La quarta pista dell’aeroporto di Fiumicino torna prepotentemente al centro della scena politica nazionale. A rilanciarla è Antonio Tajani, vicepremier e ministro degli Esteri, che durante l’assemblea di Federturismo al Maxxi ha indicato lo scalo romano come uno degli snodi decisivi per il futuro del turismo italiano. Il messaggio è semplice: Roma non può accontentarsi di gestire i flussi, deve prepararli, governarli e moltiplicarli.
Fiumicino come porta d’Italia
Per Tajani, il “Leonardo da Vinci” non è soltanto l’aeroporto della Capitale. È la porta d’ingresso dell’Italia nel mondo, il primo biglietto da visita per milioni di viaggiatori, turisti, investitori e operatori economici. Da qui il ragionamento politico: se Roma vuole restare competitiva, deve puntare su infrastrutture all’altezza. E la quarta pista diventa il simbolo di questa ambizione.
La sfida degli 80 milioni
Il vicepremier ha messo sul tavolo un obiettivo pesante: portare Fiumicino verso una capacità da grande hub internazionale, con la prospettiva di raddoppiare i passeggeri fino a quota 80 milioni. Una cifra che racconta molto più di una semplice espansione aeroportuale.
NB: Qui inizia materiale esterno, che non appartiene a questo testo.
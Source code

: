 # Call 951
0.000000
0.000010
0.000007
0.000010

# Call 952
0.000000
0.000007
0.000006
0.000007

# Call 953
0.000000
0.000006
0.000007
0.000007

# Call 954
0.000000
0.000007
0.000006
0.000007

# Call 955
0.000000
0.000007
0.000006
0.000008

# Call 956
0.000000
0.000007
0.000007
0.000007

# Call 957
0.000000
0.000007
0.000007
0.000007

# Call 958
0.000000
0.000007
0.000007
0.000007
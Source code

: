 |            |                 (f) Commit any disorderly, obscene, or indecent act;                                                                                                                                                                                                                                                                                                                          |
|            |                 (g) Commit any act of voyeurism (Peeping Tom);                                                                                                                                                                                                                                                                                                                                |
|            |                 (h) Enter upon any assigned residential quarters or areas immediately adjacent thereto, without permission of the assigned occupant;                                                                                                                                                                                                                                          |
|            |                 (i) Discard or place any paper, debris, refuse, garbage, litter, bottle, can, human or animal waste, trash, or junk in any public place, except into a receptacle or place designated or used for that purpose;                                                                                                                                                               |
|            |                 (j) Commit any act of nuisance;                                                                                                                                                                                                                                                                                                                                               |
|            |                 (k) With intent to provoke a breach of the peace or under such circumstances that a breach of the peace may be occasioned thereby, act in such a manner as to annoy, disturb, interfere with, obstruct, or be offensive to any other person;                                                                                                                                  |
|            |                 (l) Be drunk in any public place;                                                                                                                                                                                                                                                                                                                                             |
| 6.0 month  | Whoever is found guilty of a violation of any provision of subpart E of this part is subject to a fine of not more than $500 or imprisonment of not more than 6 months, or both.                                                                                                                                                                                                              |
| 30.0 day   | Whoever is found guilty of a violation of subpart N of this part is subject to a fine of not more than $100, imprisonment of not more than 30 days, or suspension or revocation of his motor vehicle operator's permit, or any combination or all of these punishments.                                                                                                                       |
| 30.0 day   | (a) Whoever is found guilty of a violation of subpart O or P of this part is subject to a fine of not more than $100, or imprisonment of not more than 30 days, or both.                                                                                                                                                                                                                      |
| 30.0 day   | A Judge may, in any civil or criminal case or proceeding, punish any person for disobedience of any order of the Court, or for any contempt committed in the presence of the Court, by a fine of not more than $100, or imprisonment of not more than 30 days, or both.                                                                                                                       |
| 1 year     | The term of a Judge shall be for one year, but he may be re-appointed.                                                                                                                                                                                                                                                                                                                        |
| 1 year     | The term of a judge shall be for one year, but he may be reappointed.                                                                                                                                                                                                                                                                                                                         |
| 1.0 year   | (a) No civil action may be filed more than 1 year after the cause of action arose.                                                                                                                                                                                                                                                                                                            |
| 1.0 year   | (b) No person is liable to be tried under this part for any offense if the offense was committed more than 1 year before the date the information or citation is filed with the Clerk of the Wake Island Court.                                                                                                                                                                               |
Dentro c’è l’idea di una Capitale capace di intercettare più turismo, più rotte, più lavoro e più peso economico.
Turismo e infrastrutture
Il punto politico è tutto qui: il turismo non vive solo di monumenti, hotel e ristoranti. Vive anche di aeroporti, collegamenti, servizi, trasporti e tempi certi. Tajani lo dice davanti alla platea di Federturismo, in un momento in cui il settore chiede di essere trattato come una vera industria nazionale. Fiumicino, in questo schema, diventa una leva strategica per Roma e per l’intero Paese.
Il nodo dello sviluppo
La quarta pista, però, non è un dettaglio tecnico. È un dossier che apre inevitabilmente discussioni su ambiente, territorio, investimenti, consenso dei residenti e modello di crescita. Ma il segnale politico lanciato da Tajani è chiaro: per il Governo lo sviluppo dello scalo romano non può restare fermo. Se Roma vuole competere con le grandi capitali europee, deve avere un aeroporto capace di reggere la partita.
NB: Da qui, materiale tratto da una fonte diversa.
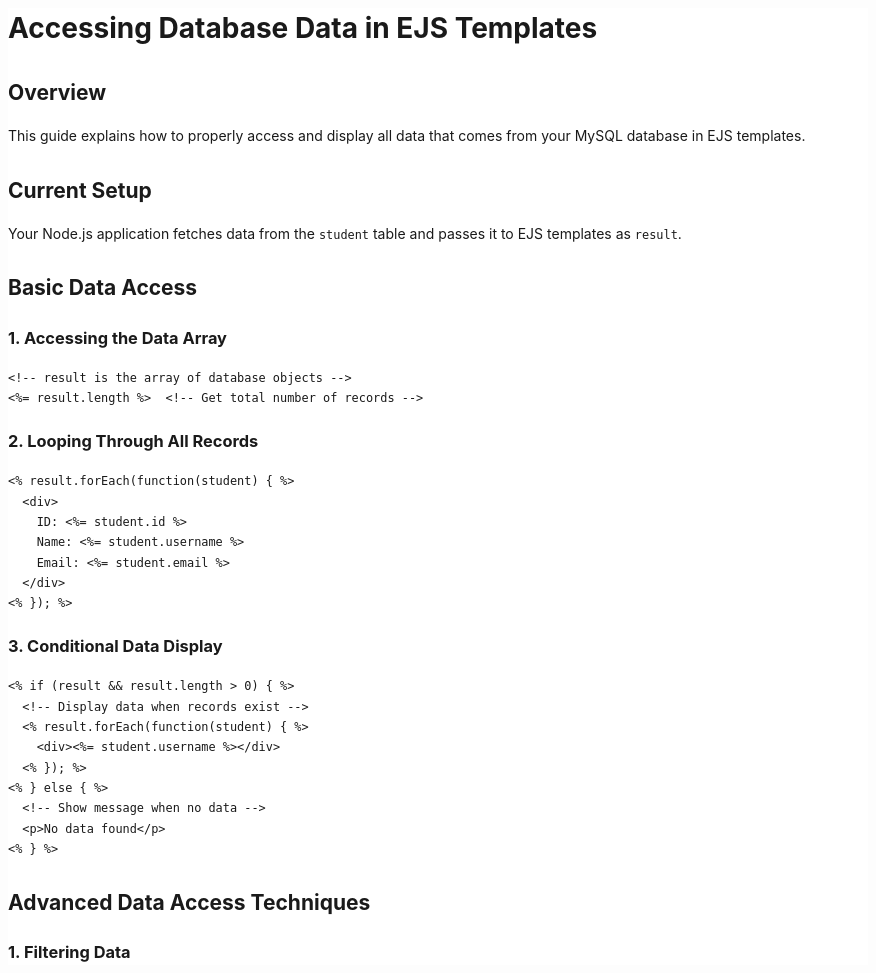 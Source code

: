# Accessing Database Data in EJS Templates

## Overview

This guide explains how to properly access and display all data that comes from your MySQL database in EJS templates.

## Current Setup

Your Node.js application fetches data from the `student` table and passes it to EJS templates as `result`.

## Basic Data Access

### 1. Accessing the Data Array

```ejs
<!-- result is the array of database objects -->
<%= result.length %>  <!-- Get total number of records -->
```

### 2. Looping Through All Records

```ejs
<% result.forEach(function(student) { %>
  <div>
    ID: <%= student.id %>
    Name: <%= student.username %>
    Email: <%= student.email %>
  </div>
<% }); %>
```

### 3. Conditional Data Display

```ejs
<% if (result && result.length > 0) { %>
  <!-- Display data when records exist -->
  <% result.forEach(function(student) { %>
    <div><%= student.username %></div>
  <% }); %>
<% } else { %>
  <!-- Show message when no data -->
  <p>No data found</p>
<% } %>
```

## Advanced Data Access Techniques

### 1. Filtering Data
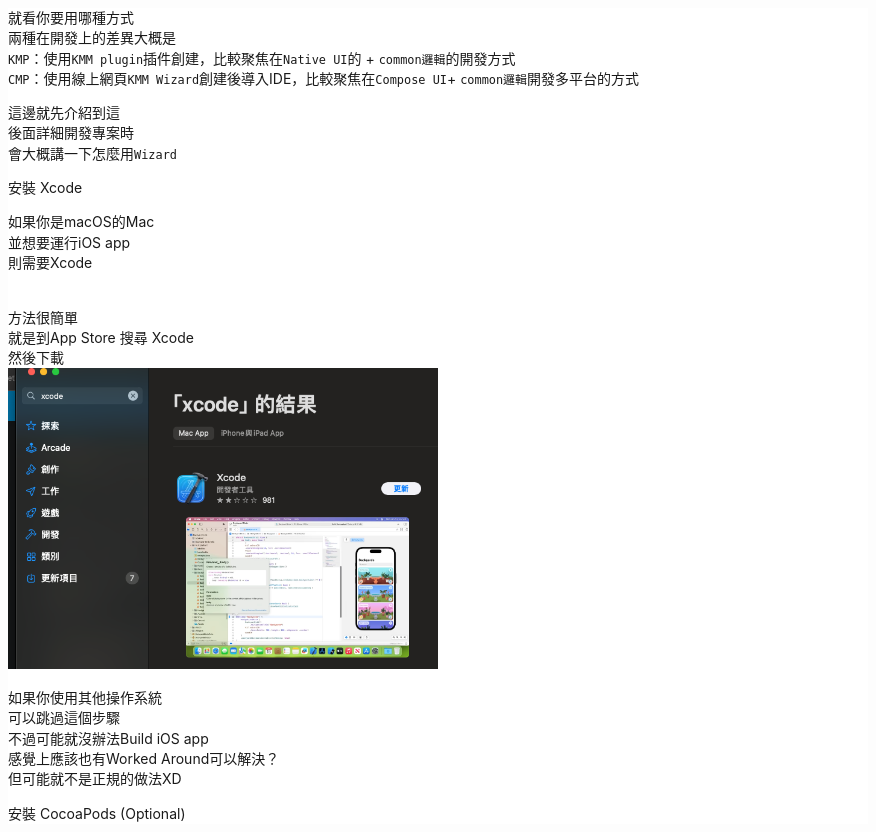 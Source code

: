 就看你要用哪種方式<br>
兩種在開發上的差異大概是<br>
`KMP`：使用`KMM plugin`插件創建，比較聚焦在`Native UI`的 + `common邏輯`的開發方式<br>
`CMP`：使用線上網頁`KMM Wizard`創建後導入IDE，比較聚焦在`Compose UI`+ `common邏輯`開發多平台的方式<br>

這邊就先介紹到這<br>
後面詳細開發專案時<br>
會大概講一下怎麼用`Wizard`<br>

<div class="c-border-content-title-1">安裝 Xcode</div>

如果你是macOS的Mac<br>
並想要運行iOS app<br>
則需要Xcode<br><br>

方法很簡單<br>
就是到App Store 搜尋 Xcode<br>
然後下載<br>
<img src="/images/compose/016.png" alt="Cover" width="50%" /><br />


如果你使用其他操作系統<br>
可以跳過這個步驟<br>
不過可能就沒辦法Build iOS app<br>
感覺上應該也有Worked Around可以解決？<br>
但可能就不是正規的做法XD<br>

<div class="c-border-content-title-1">安裝 CocoaPods (Optional)</div>
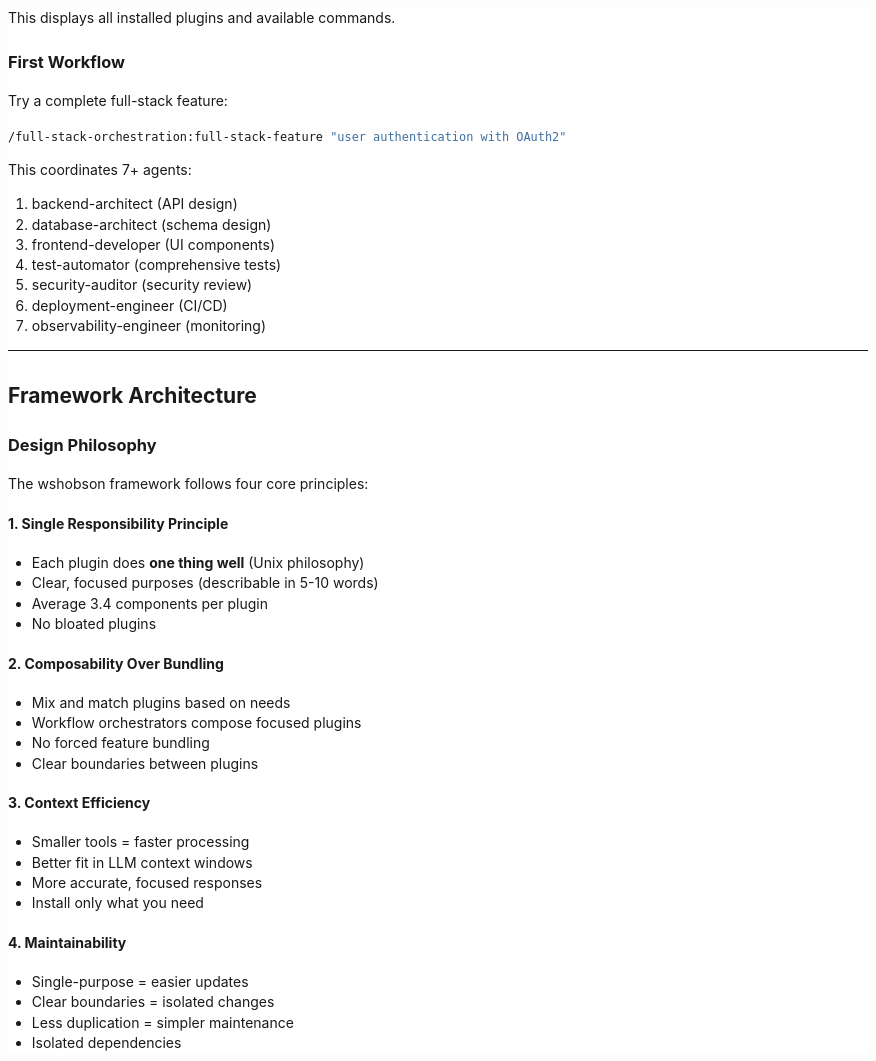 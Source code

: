 This displays all installed plugins and available commands.

### First Workflow

Try a complete full-stack feature:

```bash
/full-stack-orchestration:full-stack-feature "user authentication with OAuth2"
```

This coordinates 7+ agents:

1. backend-architect (API design)
2. database-architect (schema design)
3. frontend-developer (UI components)
4. test-automator (comprehensive tests)
5. security-auditor (security review)
6. deployment-engineer (CI/CD)
7. observability-engineer (monitoring)

---

## Framework Architecture

### Design Philosophy

The wshobson framework follows four core principles:

#### 1. Single Responsibility Principle

- Each plugin does **one thing well** (Unix philosophy)
- Clear, focused purposes (describable in 5-10 words)
- Average 3.4 components per plugin
- No bloated plugins

#### 2. Composability Over Bundling

- Mix and match plugins based on needs
- Workflow orchestrators compose focused plugins
- No forced feature bundling
- Clear boundaries between plugins

#### 3. Context Efficiency

- Smaller tools = faster processing
- Better fit in LLM context windows
- More accurate, focused responses
- Install only what you need

#### 4. Maintainability

- Single-purpose = easier updates
- Clear boundaries = isolated changes
- Less duplication = simpler maintenance
- Isolated dependencies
Roma vuole volare più in alto
La frase del ministro suona come una linea di indirizzo: più aeroporti, più infrastrutture, più capacità di attrarre viaggiatori. In controluce c’è una sfida che riguarda direttamente la Capitale. Dopo il Giubileo, dopo la corsa ai grandi eventi e mentre il turismo continua a premere sulla città, Fiumicino diventa il banco di prova della Roma che verrà. Una Roma che Tajani immagina più grande, più connessa e più centrale nei flussi mondiali.